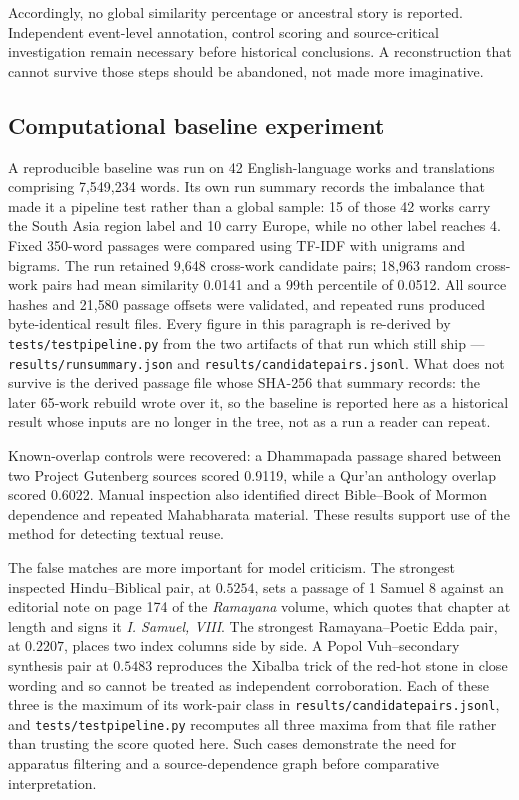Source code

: \documentclass[11pt]{article}
\DeclareRobustCommand{\_}{\textunderscore\allowbreak}
\begin{document}
Accordingly, no global similarity percentage or ancestral story is reported.
Independent event-level annotation, control scoring and source-critical
investigation remain necessary before historical conclusions. A reconstruction
that cannot survive those steps should be abandoned, not made more imaginative.

\subsection{Computational baseline experiment}

A reproducible baseline was run on 42 English-language works and translations
comprising 7{,}549{,}234 words. Its own run summary records the imbalance that made it
a pipeline test rather than a global sample: 15 of those 42 works carry the South Asia
region label and 10 carry Europe, while no other label reaches 4.
Fixed 350-word passages were compared using
TF-IDF with unigrams and bigrams. The run retained 9{,}648 cross-work candidate
pairs; 18{,}963 random cross-work pairs had mean similarity 0.0141 and a 99th
percentile of 0.0512. All source hashes and 21{,}580 passage offsets were
validated, and repeated runs produced byte-identical result files.
Every figure in this paragraph is re-derived by \texttt{tests/test\_pipeline.py} from the
two artifacts of that run which still ship --- \texttt{results/run\_summary.json} and
\texttt{results/candidate\_pairs.jsonl}. What does not survive is the derived passage file
whose SHA-256 that summary records: the later 65-work rebuild wrote over it, so the
baseline is reported here as a historical result whose inputs are no longer in the tree,
not as a run a reader can repeat.

Known-overlap controls were recovered: a Dhammapada passage shared between two
Project Gutenberg sources scored 0.9119, while a Qur'an anthology overlap scored
0.6022. Manual inspection also identified direct Bible--Book of Mormon
dependence and repeated Mahabharata material. These results support use of the
method for detecting textual reuse.

The false matches are more important for model criticism. The strongest inspected
Hindu--Biblical pair, at \(0.5254\), sets a passage of 1 Samuel 8 against an
editorial note on page 174 of the \emph{Ramayana} volume, which quotes that chapter
at length and signs it \textit{I. Samuel, VIII}. The strongest Ramayana--Poetic Edda
pair, at \(0.2207\), places two index columns side by side. A Popol Vuh--secondary
synthesis pair at \(0.5483\) reproduces the Xibalba trick of the red-hot stone in
close wording and so cannot be treated as independent corroboration. Each of these
three is the maximum of its work-pair class in \texttt{results/candidate\_pairs.jsonl},
and \texttt{tests/test\_pipeline.py} recomputes all three maxima from that file rather
than trusting the score quoted here. Such cases demonstrate the need for
apparatus filtering and a source-dependence graph before comparative
interpretation.
\end{document}
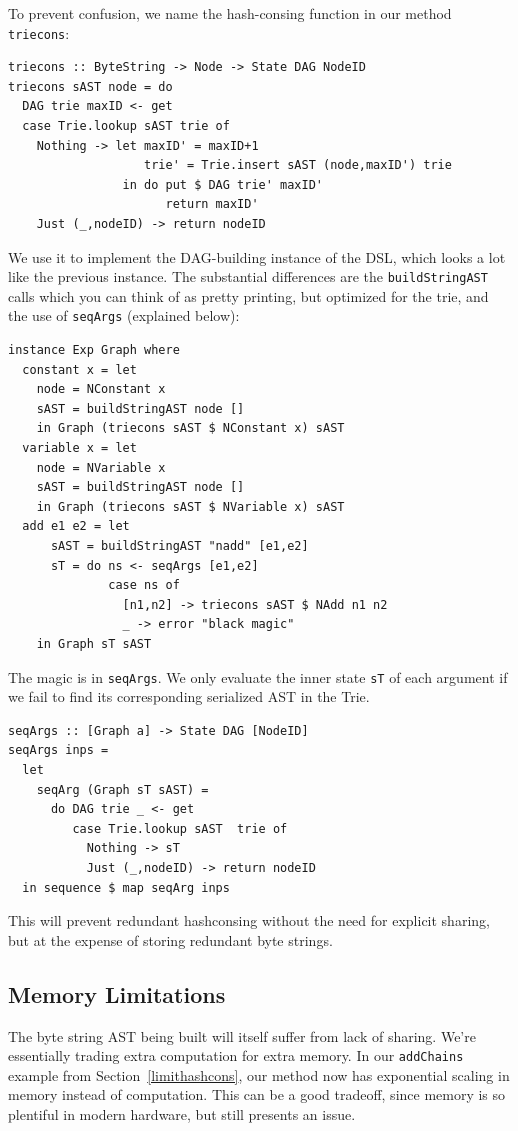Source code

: \documentclass[runningheads]{llncs}
\begin{document}
To prevent confusion, we name the hash-consing function in our method \texttt{triecons}:
\begin{verbatim}
triecons :: ByteString -> Node -> State DAG NodeID
triecons sAST node = do
  DAG trie maxID <- get
  case Trie.lookup sAST trie of
    Nothing -> let maxID' = maxID+1
                   trie' = Trie.insert sAST (node,maxID') trie
                in do put $ DAG trie' maxID'
                      return maxID'
    Just (_,nodeID) -> return nodeID
\end{verbatim}
We use it to implement the DAG-building instance of the DSL,
which looks a lot like the previous instance.
The substantial differences are the 
\texttt{buildStringAST} calls
which you can think of as pretty printing, but optimized for the trie,
and the use of \texttt{seqArgs} (explained below):
\begin{verbatim}
instance Exp Graph where
  constant x = let
    node = NConstant x
    sAST = buildStringAST node []
    in Graph (triecons sAST $ NConstant x) sAST
  variable x = let
    node = NVariable x
    sAST = buildStringAST node []
    in Graph (triecons sAST $ NVariable x) sAST
  add e1 e2 = let
      sAST = buildStringAST "nadd" [e1,e2]
      sT = do ns <- seqArgs [e1,e2]
              case ns of
                [n1,n2] -> triecons sAST $ NAdd n1 n2
                _ -> error "black magic"
    in Graph sT sAST
\end{verbatim}
The magic is in \texttt{seqArgs}.
We only evaluate the inner state \texttt{sT} of each argument if we
fail to find its corresponding serialized AST in the Trie.
\begin{verbatim}
seqArgs :: [Graph a] -> State DAG [NodeID]
seqArgs inps =
  let
    seqArg (Graph sT sAST) =
      do DAG trie _ <- get
         case Trie.lookup sAST  trie of
           Nothing -> sT
           Just (_,nodeID) -> return nodeID
  in sequence $ map seqArg inps
\end{verbatim}

This will prevent
redundant hashconsing without the need for explicit sharing,
but at the expense of storing redundant byte strings. 

\subsection{Memory Limitations}
The byte string AST being built will itself suffer from lack of sharing. We're
essentially trading extra computation for extra memory. In our 
\texttt{addChains} example from Section~\ref{limithashcons}, our
method now has exponential scaling in memory instead of computation. This can be
a good tradeoff, since memory is so plentiful in modern hardware, but still
presents an issue.
\end{document}
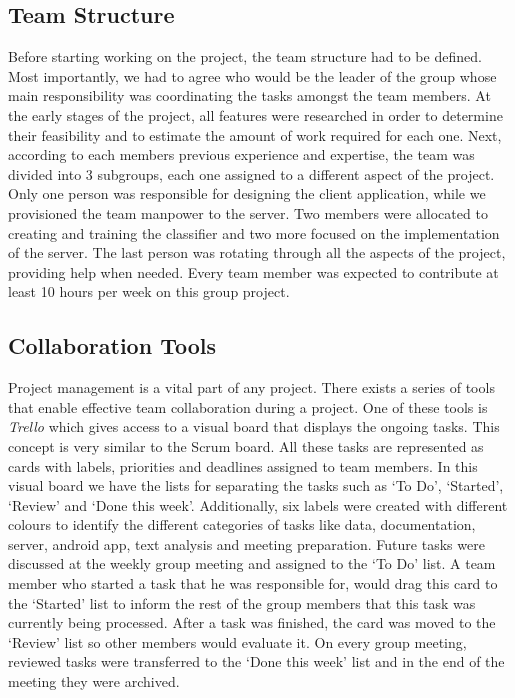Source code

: \subsection{Team Structure} 
Before starting working on the project, the team structure had to be defined. Most importantly, we had to 
agree who would be the leader of the group whose main responsibility was coordinating the tasks amongst the 
team members. At the early stages of the project, all features were researched in order to 
determine their feasibility and to estimate the amount of work required for each one. Next, according to 
each members previous experience and expertise, the team was divided into 3 subgroups, each one assigned to 
a different aspect of the project. Only one person was responsible for designing the client application, while
we provisioned the team manpower to the server. Two members were allocated to creating and training 
the classifier and two more focused on the implementation of the server. The last person was rotating through 
all the aspects of the project, providing help when needed. Every team member was expected to contribute 
at least 10 hours per week on this group project.

\subsection{Collaboration Tools} 
Project management is a vital part of any project. There exists a series of tools that enable effective team 
collaboration during a project. One of these tools is \emph{Trello} which gives access to a visual board 
that displays the ongoing tasks. This concept is very similar to the Scrum board. All these tasks 
are represented as cards with labels, priorities and deadlines assigned to 
team members. In this visual board we have the lists for separating the tasks such as `To Do', `Started', `Review' and `Done this week'. 
Additionally, six labels were created with different colours to identify the
different categories of tasks like data, 
documentation, server, android app, text analysis and meeting preparation. Future tasks were 
discussed at the weekly group meeting and assigned to the `To Do' list. A team
member who started a task that he was responsible for, 
would drag this card to the `Started' list to inform the rest of the group members that this task was currently being processed. 
After a task was finished, the card was moved to the `Review' list so other members would evaluate it. 
On every group meeting, reviewed tasks were transferred to the `Done this week' list and in the end of the meeting they were
archived.

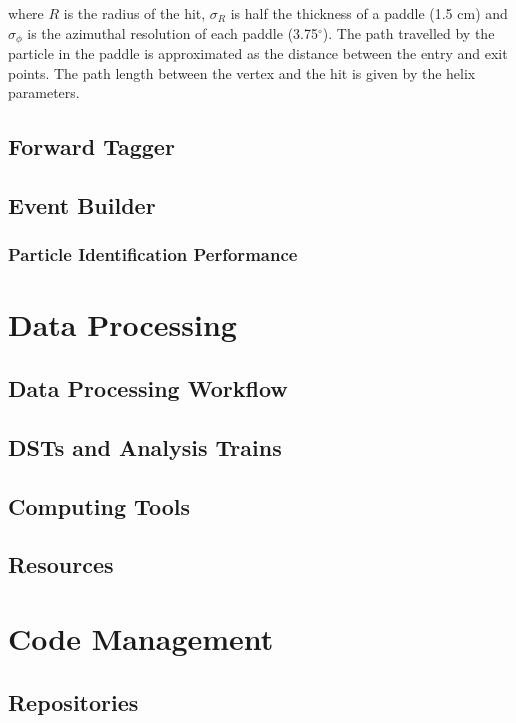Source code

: \documentclass{elsart}
\begin{document}
\noindent
where $R$ is the radius of the hit, $\sigma_R$ is half the thickness of a paddle (1.5 cm) and $\sigma_{\phi}$
is the azimuthal resolution of each paddle (3.75$^{\circ}$). The path travelled by the particle in the paddle is
approximated as the distance between the entry and exit points. The path length between the vertex and the
hit is given by the helix parameters.

\subsection{Forward Tagger}

\subsection{Event Builder}

\subsubsection{Particle Identification Performance}

\section{Data Processing}

\subsection{Data Processing Workflow}

\subsection{DSTs and Analysis Trains}

\subsection{Computing Tools}

\subsection{Resources}

\section{Code Management}

\subsection{Repositories}
\end{document}
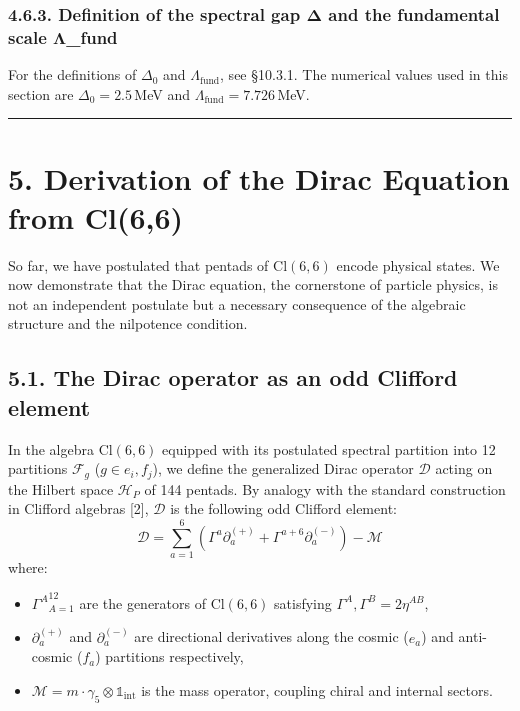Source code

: \documentclass[11pt]{article}
\providecommand{\tightlist}{\setlength{\itemsep}{2pt}\setlength{\parskip}{6pt}}
\let\oldmathcal\mathcal
\renewcommand{\mathcal}[1]{\oldmathcal{#1}}
\providecommand{\tightlist}{%
  \setlength{\itemsep}{2pt}\setlength{\parskip}{6pt}
}
\begin{document}
\hypertarget{definition-of-the-spectral-gap-ux3b4-and-the-fundamental-scale-ux3bb_fund}{%
\subsubsection{4.6.3. Definition of the spectral gap Δ and the
fundamental scale
Λ\_fund}\label{definition-of-the-spectral-gap-ux3b4-and-the-fundamental-scale-ux3bb_fund}}

For the definitions of \(\Delta_0\) and \(\Lambda_{\text{fund}}\), see
§10.3.1. The numerical values used in this section are
\(\Delta_0 = 2.5\)\,MeV and \(\Lambda_{\text{fund}} = 7.726\)\,MeV.

\begin{center}\rule{0.5\linewidth}{0.5pt}\end{center}

\hypertarget{derivation-of-the-dirac-equation-from-cl66}{%
\section{5. Derivation of the Dirac Equation from
Cl(6,6)}\label{derivation-of-the-dirac-equation-from-cl66}}

So far, we have postulated that pentads of \(\text{Cl}(6,6)\) encode
physical states. We now demonstrate that the Dirac equation, the
cornerstone of particle physics, is not an independent postulate but a
necessary consequence of the algebraic structure and the nilpotence
condition.

\hypertarget{the-dirac-operator-as-an-odd-clifford-element}{%
\subsection{5.1. The Dirac operator as an odd Clifford
element}\label{the-dirac-operator-as-an-odd-clifford-element}}

In the algebra \(\text{Cl}(6,6)\) equipped with its postulated spectral
partition into 12 partitions \(\mathcal{F}_g\) (\(g \in {e_i, f_j}\)),
we define the generalized Dirac operator \(\mathcal{D}\) acting on the
Hilbert space \(\mathcal{H}_P\) of 144 pentads. By analogy with the
standard construction in Clifford algebras {[}2{]}, \(\mathcal{D}\) is
the following odd Clifford element: \[
\mathcal{D} = \sum_{a=1}^{6} \left( \Gamma^a \partial_a^{(+)} + \Gamma^{a+6} \partial_a^{(-)} \right) - \mathcal{M}
\] where:

\begin{itemize}
\tightlist
\item
  \({\Gamma^A}_{A=1}^{12}\) are the generators of \(\text{Cl}(6,6)\)
  satisfying \({\Gamma^A, \Gamma^B} = 2\eta^{AB}\),
\item
  \(\partial_a^{(+)}\) and \(\partial_a^{(-)}\) are directional
  derivatives along the cosmic (\(e_a\)) and anti-cosmic (\(f_a\))
  partitions respectively,
\item
  \(\mathcal{M} = m \cdot \gamma_5 \otimes \mathbb{1}_{\text{int}}\) is
  the mass operator, coupling chiral and internal sectors.
\end{itemize}
\end{document}
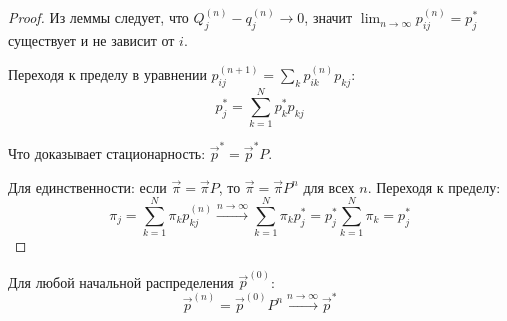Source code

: \begin{proof}
Из леммы следует, что $Q_j^{(n)} - q_j^{(n)} \to 0$, значит $\lim_{n \to \infty} p_{ij}^{(n)} = p_j^*$ существует и не зависит от $i$.

Переходя к пределу в уравнении $p_{ij}^{(n+1)} = \sum_{k} p_{ik}^{(n)} p_{kj}$:
$$ p_j^* = \sum_{k=1}^{N} p_k^* p_{kj} $$

Что доказывает стационарность: $\vec{p}^* = \vec{p}^* P$.

Для единственности: если $\vec{\pi} = \vec{\pi} P$, то $\vec{\pi} = \vec{\pi} P^n$ для всех $n$. Переходя к пределу:
$$ \pi_j = \sum_{k=1}^{N} \pi_k p_{kj}^{(n)} \xrightarrow{n \to \infty} \sum_{k=1}^{N} \pi_k p_j^* = p_j^* \sum_{k=1}^{N} \pi_k = p_j^* $$
\end{proof}

\begin{note}
Для любой начальной распределения $\vec{p}^{(0)}$:
$$ \vec{p}^{(n)} = \vec{p}^{(0)} P^n \xrightarrow{n \to \infty} \vec{p}^* $$
\end{note}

········

• Try it
Each line above from the one with "team members. At" up to and including the one with "each members previous" must be set down exactly, and no line outside that span may appear.

• Final answer
team members. At the early stages of the project, all features were researched in order to 
determine their feasibility and to estimate the amount of work required for each one. Next, according to 
each members previous experience and expertise, the team was divided into 3 subgroups, each one assigned to 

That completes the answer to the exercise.